The last pair of blades sit in between the second set, and extend downwards from the teeth, specifically from the large fangs, forming a long and rather formidable looking set of black steel fang extensions. Given the reach of the middle pair of blades, I doubt the smaller pair are really neccesary, but I certainly can’t argue the evilitude of the whole combination…

Altogether this would make for a rather effective hand held battledrome blade, except for that one, rather nasty little caveat, that I alluded to earlier. The grip. Yes. This weapon seems very well put together, with a grip set in a steel bracket that is bolted quite securely to the largest set of blades. BUT this single grip is where the problem lies.

With a single grip, this whole contraption is capable of freely rotating around (forwards and backwards, to be exact) the grip. Which means on one day you may have the top of the skull trying to attach itself permanently to the back of your hand. And on another day, you could have the bottom blades trying to slit your wrists.

Either way, unless you’re an emo looking for a really cool way to go out, this is probably a bad choice of weapon for the underground deathmatch gladiator type. However, I do like the aesthetics of this piece. Large black blades, fangs, bladed skull wings… Awesome. And had someone had the forethought to place a rear wrist brace/bracket on the thing, it might have been an absolutely unholy terror in the death match circuit…

Perhaps that was the whole point. Maybe the designers were scared. Maybe they gimped it because they were terrified of what their creation might become. Frightened pantless that their creation might come back to eviscerate them…

Pffft… BWAHA HA HA HA HA AH HA HHA HA HA…

Wusses…

Skull Mayhem – [Collectors Edge]

A fancy pushdagger i could like…

Saturday, September 20th, 2008

A buddy of mine, Sinza who started the Exotic Automatic forum we run together (you should go check it out: http://exoticautomatic.com) sent in a link to an interesting weapon a while back. It’s basically a pushdagger, to be exact, and a rather ornate one at that, but this one gets brownie points because it just so happens that it bears my name:

Fire Blade

Fire Blade

Ok, so we don’t have exactly the same name, but it’s close enough. Go figure, a genuine Fire Blade! And, the cool thing is, unlike the many other really flashy but useless pieces I run into all the time, this one is actually usable. Ergonomically designed even… Yay for our side!!

So what we have here is a really flashy punch dagger design, with basically has three blades, all attached to the an ornately cast “T” shaped grip, with the center blade attached to the center stem of the “T” which expands out into a smaller, internal sub guard over the center finger area, and each additional blade attached to either side of the main grip.

As grips go, this one is very elaborately designed, with an organic, almost coral like motif cast into the surface of the entire grip. At either side of the palm side of the grip, extend what looks like little set of branches arcing upwards towards the wielder.

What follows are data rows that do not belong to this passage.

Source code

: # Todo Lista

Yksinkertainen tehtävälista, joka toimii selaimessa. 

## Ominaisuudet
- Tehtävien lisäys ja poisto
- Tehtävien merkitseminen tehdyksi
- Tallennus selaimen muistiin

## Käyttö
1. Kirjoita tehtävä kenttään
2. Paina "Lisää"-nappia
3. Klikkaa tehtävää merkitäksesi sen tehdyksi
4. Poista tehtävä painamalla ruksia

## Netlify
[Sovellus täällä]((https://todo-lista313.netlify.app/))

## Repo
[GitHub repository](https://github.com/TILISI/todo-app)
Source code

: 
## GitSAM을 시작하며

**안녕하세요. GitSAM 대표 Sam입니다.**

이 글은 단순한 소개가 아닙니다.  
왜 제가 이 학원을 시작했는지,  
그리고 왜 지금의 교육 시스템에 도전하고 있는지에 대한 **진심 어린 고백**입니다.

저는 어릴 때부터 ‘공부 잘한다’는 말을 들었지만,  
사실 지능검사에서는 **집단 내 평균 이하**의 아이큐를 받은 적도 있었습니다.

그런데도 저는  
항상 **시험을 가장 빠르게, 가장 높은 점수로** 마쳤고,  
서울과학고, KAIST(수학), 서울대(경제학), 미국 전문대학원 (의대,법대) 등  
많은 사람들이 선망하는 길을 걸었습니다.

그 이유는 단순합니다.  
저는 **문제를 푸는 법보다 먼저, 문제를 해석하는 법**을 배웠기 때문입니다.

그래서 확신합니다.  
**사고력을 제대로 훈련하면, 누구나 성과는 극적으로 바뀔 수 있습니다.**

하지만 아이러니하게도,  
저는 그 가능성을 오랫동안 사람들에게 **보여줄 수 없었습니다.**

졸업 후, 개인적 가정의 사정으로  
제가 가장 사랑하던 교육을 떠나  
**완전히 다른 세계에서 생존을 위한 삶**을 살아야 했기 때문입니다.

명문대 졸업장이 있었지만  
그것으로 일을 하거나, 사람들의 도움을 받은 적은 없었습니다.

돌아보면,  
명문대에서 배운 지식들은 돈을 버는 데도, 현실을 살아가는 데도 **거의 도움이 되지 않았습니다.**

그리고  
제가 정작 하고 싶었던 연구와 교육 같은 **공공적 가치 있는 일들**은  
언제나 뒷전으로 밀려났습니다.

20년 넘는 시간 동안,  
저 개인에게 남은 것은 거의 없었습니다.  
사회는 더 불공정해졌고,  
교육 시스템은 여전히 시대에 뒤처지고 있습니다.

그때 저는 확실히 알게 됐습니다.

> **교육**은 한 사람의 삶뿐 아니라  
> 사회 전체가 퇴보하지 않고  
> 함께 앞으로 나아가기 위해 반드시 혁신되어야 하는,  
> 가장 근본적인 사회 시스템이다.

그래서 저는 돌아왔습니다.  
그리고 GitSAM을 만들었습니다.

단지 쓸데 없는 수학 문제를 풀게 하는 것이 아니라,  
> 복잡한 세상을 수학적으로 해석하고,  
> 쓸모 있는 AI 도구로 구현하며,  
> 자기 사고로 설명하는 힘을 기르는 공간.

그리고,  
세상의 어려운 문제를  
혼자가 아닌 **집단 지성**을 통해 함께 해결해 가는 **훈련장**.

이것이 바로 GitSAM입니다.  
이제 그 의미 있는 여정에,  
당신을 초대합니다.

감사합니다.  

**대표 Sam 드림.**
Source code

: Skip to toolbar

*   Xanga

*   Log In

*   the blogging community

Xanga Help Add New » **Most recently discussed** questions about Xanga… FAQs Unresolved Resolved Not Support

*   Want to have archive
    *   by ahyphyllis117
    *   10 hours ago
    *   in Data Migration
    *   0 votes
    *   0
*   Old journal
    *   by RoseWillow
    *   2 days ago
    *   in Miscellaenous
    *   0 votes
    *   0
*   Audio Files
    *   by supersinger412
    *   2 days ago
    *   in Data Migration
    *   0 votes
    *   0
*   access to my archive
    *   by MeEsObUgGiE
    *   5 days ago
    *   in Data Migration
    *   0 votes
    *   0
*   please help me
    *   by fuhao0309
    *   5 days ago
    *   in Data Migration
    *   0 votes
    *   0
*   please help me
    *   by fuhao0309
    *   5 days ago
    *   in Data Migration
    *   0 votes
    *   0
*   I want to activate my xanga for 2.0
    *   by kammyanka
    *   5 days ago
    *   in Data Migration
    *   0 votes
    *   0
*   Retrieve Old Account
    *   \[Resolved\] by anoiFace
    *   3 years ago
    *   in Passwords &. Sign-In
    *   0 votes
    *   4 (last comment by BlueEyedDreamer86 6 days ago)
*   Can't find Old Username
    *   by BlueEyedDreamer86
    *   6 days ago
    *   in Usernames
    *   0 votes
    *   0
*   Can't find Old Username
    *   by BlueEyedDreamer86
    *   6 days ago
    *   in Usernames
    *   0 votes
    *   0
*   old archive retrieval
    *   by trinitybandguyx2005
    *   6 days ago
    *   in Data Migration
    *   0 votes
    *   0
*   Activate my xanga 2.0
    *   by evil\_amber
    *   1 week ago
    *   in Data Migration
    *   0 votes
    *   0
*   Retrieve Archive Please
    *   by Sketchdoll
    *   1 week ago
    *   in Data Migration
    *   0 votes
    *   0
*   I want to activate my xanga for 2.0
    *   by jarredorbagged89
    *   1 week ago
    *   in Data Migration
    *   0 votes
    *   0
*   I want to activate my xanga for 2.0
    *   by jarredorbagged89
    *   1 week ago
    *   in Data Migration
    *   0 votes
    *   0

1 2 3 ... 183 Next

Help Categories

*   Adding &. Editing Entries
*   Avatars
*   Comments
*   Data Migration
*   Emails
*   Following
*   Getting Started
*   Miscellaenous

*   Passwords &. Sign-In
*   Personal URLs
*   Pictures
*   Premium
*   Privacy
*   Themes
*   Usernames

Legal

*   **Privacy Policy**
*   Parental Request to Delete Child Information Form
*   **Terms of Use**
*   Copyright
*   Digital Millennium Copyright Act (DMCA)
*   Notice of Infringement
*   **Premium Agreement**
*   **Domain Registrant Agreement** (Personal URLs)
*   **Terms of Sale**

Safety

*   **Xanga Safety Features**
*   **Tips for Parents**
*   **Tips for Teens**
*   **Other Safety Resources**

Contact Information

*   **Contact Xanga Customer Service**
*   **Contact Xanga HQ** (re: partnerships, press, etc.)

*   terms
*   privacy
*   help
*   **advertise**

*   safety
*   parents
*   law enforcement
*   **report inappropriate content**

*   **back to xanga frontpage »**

Moving down past that we see the ends of the grip both angle down towards the front blade, while, from the center of the grip, extends a short stalk. And at the ends of each of these points, we have our blades. An unusual feature of this grip is that it has multiple choils, of finger guides, along the front, theoretically to give you a better grip. Ergonomics at work.

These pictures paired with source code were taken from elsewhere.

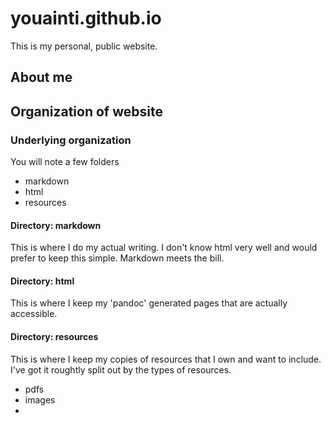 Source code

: # youainti.github.io
This is my personal, public website. 

## About me


## Organization of website

### Underlying organization
You will note a few folders

- markdown
 - html
 - resources

#### Directory: markdown

This is where I do my actual writing. 
I don't know html very well and would prefer to keep this simple.
Markdown meets the bill.

#### Directory: html
This is where I keep my 'pandoc' generated pages that are actually accessible.

#### Directory: resources
This is where I keep my copies of resources that I own and want to include.
I've got it roughtly split out by the types of resources.

 - pdfs
 - images
 - 

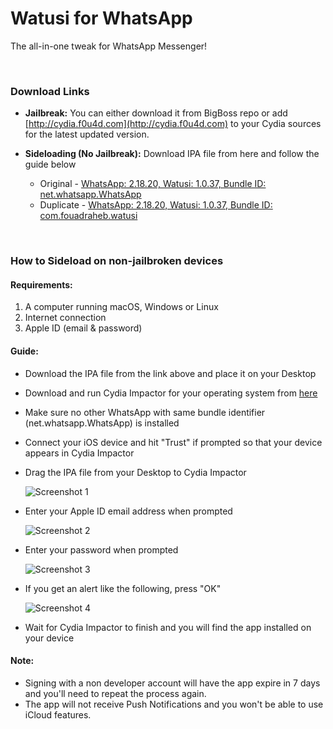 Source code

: # Watusi for WhatsApp

The all-in-one tweak for WhatsApp Messenger!

&nbsp;

### Download Links

* **Jailbreak:** You can either download it from BigBoss repo or add [http://cydia.f0u4d.com](http://cydia.f0u4d.com) to your Cydia sources for the latest updated version.
* **Sideloading (No Jailbreak):** Download IPA file from here and follow the guide below 

  * Original - [WhatsApp: 2.18.20, Watusi: 1.0.37, Bundle ID: net.whatsapp.WhatsApp](https://mega.nz/#!MKAVVbpK!0c5A9xvb0ZCU4wQeUWjs5hi7x7kfWwpbrjDUxeOUXHc) 
  * Duplicate - [WhatsApp: 2.18.20, Watusi: 1.0.37, Bundle ID: com.fouadraheb.watusi](https://mega.nz/#!pDg3nApB!RsclIY3gzQ1Vo5gVfi9vA-_TUh_hA92_Cas2-2MNgV0) 

&nbsp;

### How to Sideload on non-jailbroken devices

#### Requirements:

1. A computer running macOS, Windows or Linux
2. Internet connection
3. Apple ID (email & password)

#### Guide:

* Download the IPA file from the link above and place it on your Desktop

* Download and run Cydia Impactor for your operating system from [here](http://www.cydiaimpactor.com)

* Make sure no other WhatsApp with same bundle identifier (net.whatsapp.WhatsApp) is installed

* Connect your iOS device and hit "Trust" if prompted so that your device appears in Cydia Impactor

* Drag the IPA file from your Desktop to Cydia Impactor

  
  ![Screenshot 1](https://raw.githubusercontent.com/FouadRaheb/Watusi-for-WhatsApp/master/images/1.png "Screenshot 1")

* Enter your Apple ID email address when prompted 



  ![Screenshot 2](https://raw.githubusercontent.com/FouadRaheb/Watusi-for-WhatsApp/master/images/2.png "Screenshot 2")

* Enter your password when prompted 



  ![Screenshot 3](https://raw.githubusercontent.com/FouadRaheb/Watusi-for-WhatsApp/master/images/3.png "Screenshot 3")

* If you get an alert like the following, press "OK"


  ![Screenshot 4](https://raw.githubusercontent.com/FouadRaheb/Watusi-for-WhatsApp/master/images/4.png "Screenshot 4")

* Wait for Cydia Impactor to finish and you will find the app installed on your device

#### Note:

* Signing with a non developer account will have the app expire in 7 days and you'll need to repeat the process again.
* The app will not receive Push Notifications and you won't be able to use iCloud features.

But it is the blades where the magic happens. Most notably on the side blades. Each side blade is cut into an interesting Asian flame pattern, with the flame front sporting a rather wicked looking edge on either side. the center blade is less obviously flame patterned, featuring two side licking flames, and a split center blade.

All in all, a rather flamboyant design, but not too bad in the practicality department either. The side blades appear to be fairly sturdily attached, and assuming they have more than a short stub tang embedded in the handle casting, should be fairly strong, and take side slashing duty fairly effortlessly.

The center blade, well, I’d much have preferred to see a slightly thicker center stem, however for thrust duty, (again assuming a more than minimal tang) it should suffice. I Just wouldn’t try anything that might place shearing forces on that particular joint. It’s a design flaw that seem very common with decorative push dagger designs.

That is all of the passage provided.